#### Raw data
========================================================================

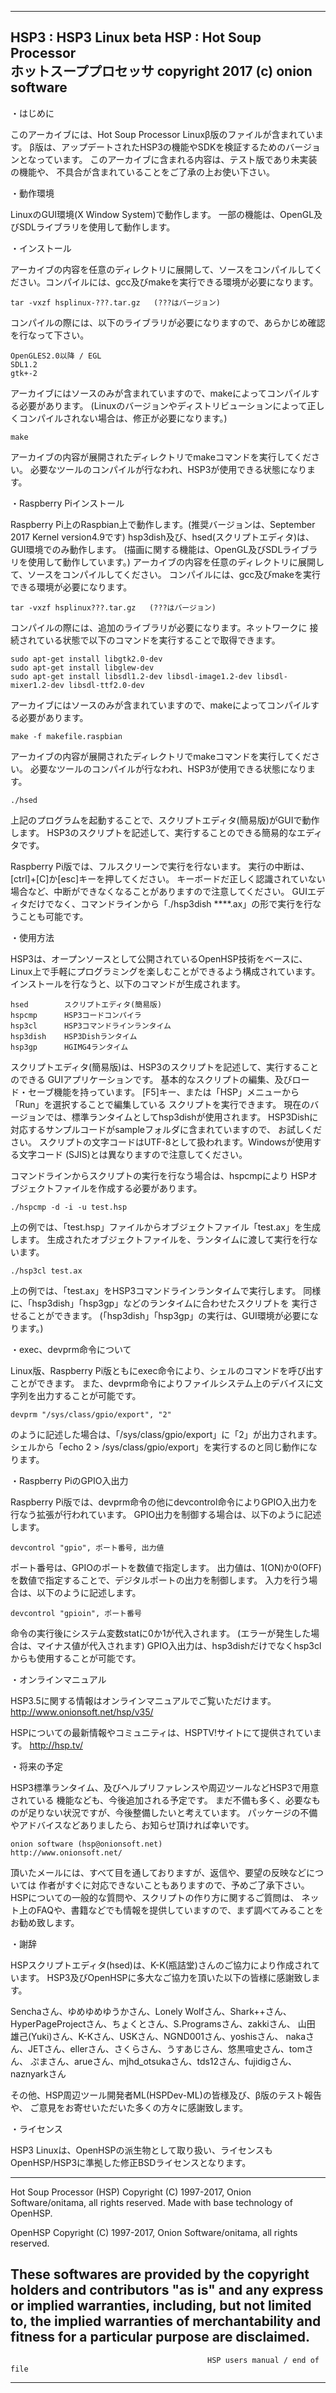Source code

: ------------------------------------------------------------------------------
HSP3 : HSP3 Linux beta 	                   HSP : Hot Soup Processor  
ホットスーププロセッサ                     copyright 2017 (c) onion software  
------------------------------------------------------------------------------

・はじめに

このアーカイブには、Hot Soup Processor Linuxβ版のファイルが含まれています。
β版は、アップデートされたHSP3の機能やSDKを検証するためのバージョンとなっています。
このアーカイブに含まれる内容は、テスト版であり未実装の機能や、
不具合が含まれていることをご了承の上お使い下さい。


・動作環境

LinuxのGUI環境(X Window System)で動作します。
一部の機能は、OpenGL及びSDLライブラリを使用して動作します。


・インストール

アーカイブの内容を任意のディレクトリに展開して、ソースをコンパイルしてください。コンパイルには、gcc及びmakeを実行できる環境が必要になります。

	tar -vxzf hsplinux-???.tar.gz   (???はバージョン)

コンパイルの際には、以下のライブラリが必要になりますので、あらかじめ確認を行なって下さい。

	OpenGLES2.0以降 / EGL
	SDL1.2
	gtk+-2

アーカイブにはソースのみが含まれていますので、makeによってコンパイルする必要があります。
(Linuxのバージョンやディストリビューションによって正しくコンパイルされない場合は、修正が必要になります。)


	make

アーカイブの内容が展開されたディレクトリでmakeコマンドを実行してください。
必要なツールのコンパイルが行なわれ、HSP3が使用できる状態になります。


・Raspberry Piインストール

Raspberry Pi上のRaspbian上で動作します。(推奨バージョンは、September 2017 Kernel version4.9です)
hsp3dish及び、hsed(スクリプトエディタ)は、GUI環境でのみ動作します。
(描画に関する機能は、OpenGL及びSDLライブラリを使用して動作しています。)
アーカイブの内容を任意のディレクトリに展開して、ソースをコンパイルしてください。
コンパイルには、gcc及びmakeを実行できる環境が必要になります。

	tar -vxzf hsplinux???.tar.gz   (???はバージョン)
		
コンパイルの際には、追加のライブラリが必要になります。ネットワークに
接続されている状態で以下のコマンドを実行することで取得できます。

	sudo apt-get install libgtk2.0-dev
	sudo apt-get install libglew-dev
	sudo apt-get install libsdl1.2-dev libsdl-image1.2-dev libsdl-mixer1.2-dev libsdl-ttf2.0-dev
		
アーカイブにはソースのみが含まれていますので、makeによってコンパイルする必要があります。

	make -f makefile.raspbian
		
アーカイブの内容が展開されたディレクトリでmakeコマンドを実行してください。
必要なツールのコンパイルが行なわれ、HSP3が使用できる状態になります。

	./hsed

上記のプログラムを起動することで、スクリプトエディタ(簡易版)がGUIで動作します。
HSP3のスクリプトを記述して、実行することのできる簡易的なエディタです。

Raspberry Pi版では、フルスクリーンで実行を行ないます。
実行の中断は、[ctrl]+[C]か[esc]キーを押してください。
キーボードだ正しく認識されていない場合など、中断ができなくなることがありますので注意してください。
GUIエディタだけでなく、コマンドラインから「./hsp3dish ****.ax」の形で実行を行なうことも可能です。


・使用方法

HSP3は、オープンソースとして公開されているOpenHSP技術をベースに、
Linux上で手軽にプログラミングを楽しむことができるよう構成されています。
インストールを行なうと、以下のコマンドが生成されます。

	hsed		スクリプトエディタ(簡易版)
	hspcmp		HSP3コードコンパイラ
	hsp3cl		HSP3コマンドラインランタイム
	hsp3dish	HSP3Dishランタイム
	hsp3gp		HGIMG4ランタイム

スクリプトエディタ(簡易版)は、HSP3のスクリプトを記述して、実行することのできる
GUIアプリケーションです。
基本的なスクリプトの編集、及びロード・セーブ機能を持っています。
[F5]キー、または「HSP」メニューから「Run」を選択することで編集している
スクリプトを実行できます。
現在のバージョンでは、標準ランタイムとしてhsp3dishが使用されます。
HSP3Dishに対応するサンプルコードがsampleフォルダに含まれていますので、
お試しください。
スクリプトの文字コードはUTF-8として扱われます。Windowsが使用する文字コード
(SJIS)とは異なりますので注意してください。

コマンドラインからスクリプトの実行を行なう場合は、hspcmpにより
HSPオブジェクトファイルを作成する必要があります。

	./hspcmp -d -i -u test.hsp

上の例では、「test.hsp」ファイルからオブジェクトファイル「test.ax」を生成します。
生成されたオブジェクトファイルを、ランタイムに渡して実行を行ないます。

	./hsp3cl test.ax

上の例では、「test.ax」をHSP3コマンドラインランタイムで実行します。
同様に、「hsp3dish」「hsp3gp」などのランタイムに合わせたスクリプトを
実行させることができます。
(「hsp3dish」「hsp3gp」の実行は、GUI環境が必要になります。)


・exec、devprm命令について

Linux版、Raspberry Pi版ともにexec命令により、シェルのコマンドを呼び出すことができます。
また、devprm命令によりファイルシステム上のデバイスに文字列を出力することが可能です。

	devprm "/sys/class/gpio/export", "2"

のように記述した場合は、「/sys/class/gpio/export」に「2」が出力されます。
シェルから「echo 2 > /sys/class/gpio/export」を実行するのと同じ動作になります。


・Raspberry PiのGPIO入出力

Raspberry Pi版では、devprm命令の他にdevcontrol命令によりGPIO入出力を行なう拡張が行われています。
GPIO出力を制御する場合は、以下のように記述します。

	devcontrol "gpio", ポート番号, 出力値

ポート番号は、GPIOのポートを数値で指定します。
出力値は、1(ON)か0(OFF)を数値で指定することで、デジタルポートの出力を制御します。
入力を行う場合は、以下のように記述します。

	devcontrol "gpioin", ポート番号

命令の実行後にシステム変数statに0か1が代入されます。
(エラーが発生した場合は、マイナス値が代入されます)
GPIO入出力は、hsp3dishだけでなくhsp3clからも使用することが可能です。


・オンラインマニュアル

HSP3.5に関する情報はオンラインマニュアルでご覧いただけます。
http://www.onionsoft.net/hsp/v35/

HSPについての最新情報やコミュニティは、HSPTV!サイトにて提供されています。
http://hsp.tv/


・将来の予定

HSP3標準ランタイム、及びヘルプリファレンスや周辺ツールなどHSP3で用意されている
機能なども、今後追加される予定です。
まだ不備も多く、必要なものが足りない状況ですが、今後整備したいと考えています。
パッケージの不備やアドバイスなどありましたら、お知らせ頂ければ幸いです。

	onion software (hsp@onionsoft.net)
	http://www.onionsoft.net/

頂いたメールには、すべて目を通しておりますが、返信や、要望の反映などについては
作者がすぐに対応できないこともありますので、予めご了承下さい。
HSPについての一般的な質問や、スクリプトの作り方に関するご質問は、
ネット上のFAQや、書籍などでも情報を提供していますので、まず調べてみることを
お勧め致します。


・謝辞

HSPスクリプトエディタ(hsed)は、K-K(瓶詰堂)さんのご協力により作成されています。
HSP3及びOpenHSPに多大なご協力を頂いた以下の皆様に感謝致します。

Senchaさん、ゆめゆめゆうかさん、Lonely Wolfさん、Shark++さん、
HyperPageProjectさん、ちょくとさん、S.Programsさん、zakkiさん、
山田 雄己(Yuki)さん、K-Kさん、USKさん、NGND001さん、yoshisさん、
nakaさん、JETさん、ellerさん、さくらさん、うすあじさん、悠黒喧史さん、tomさん、
ぷまさん、arueさん、mjhd_otsukaさん、tds12さん、fujidigさん、naznyarkさん

その他、HSP周辺ツール開発者ML(HSPDev-ML)の皆様及び、β版のテスト報告や、
ご意見をお寄せいただいた多くの方々に感謝致します。


・ライセンス

HSP3 Linuxは、OpenHSPの派生物として取り扱い、ライセンスもOpenHSP/HSP3に準拠した修正BSDライセンスとなります。

-------------------------------------------------------------------------------
Hot Soup Processor (HSP)
Copyright (C) 1997-2017, Onion Software/onitama, all rights reserved.
Made with base technology of OpenHSP.

OpenHSP
Copyright (C) 1997-2017, Onion Software/onitama, all rights reserved.

These softwares are provided by the copyright holders and contributors "as is" and
any express or implied warranties, including, but not limited to, the implied
warranties of merchantability and fitness for a particular purpose are disclaimed.
-------------------------------------------------------------------------------
                                                HSP users manual / end of file 
-------------------------------------------------------------------------------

========================================================================

#### Work item
Give the number of lines in the records above that contain "以下のように記述します", with no other words.

#### Exercise result
2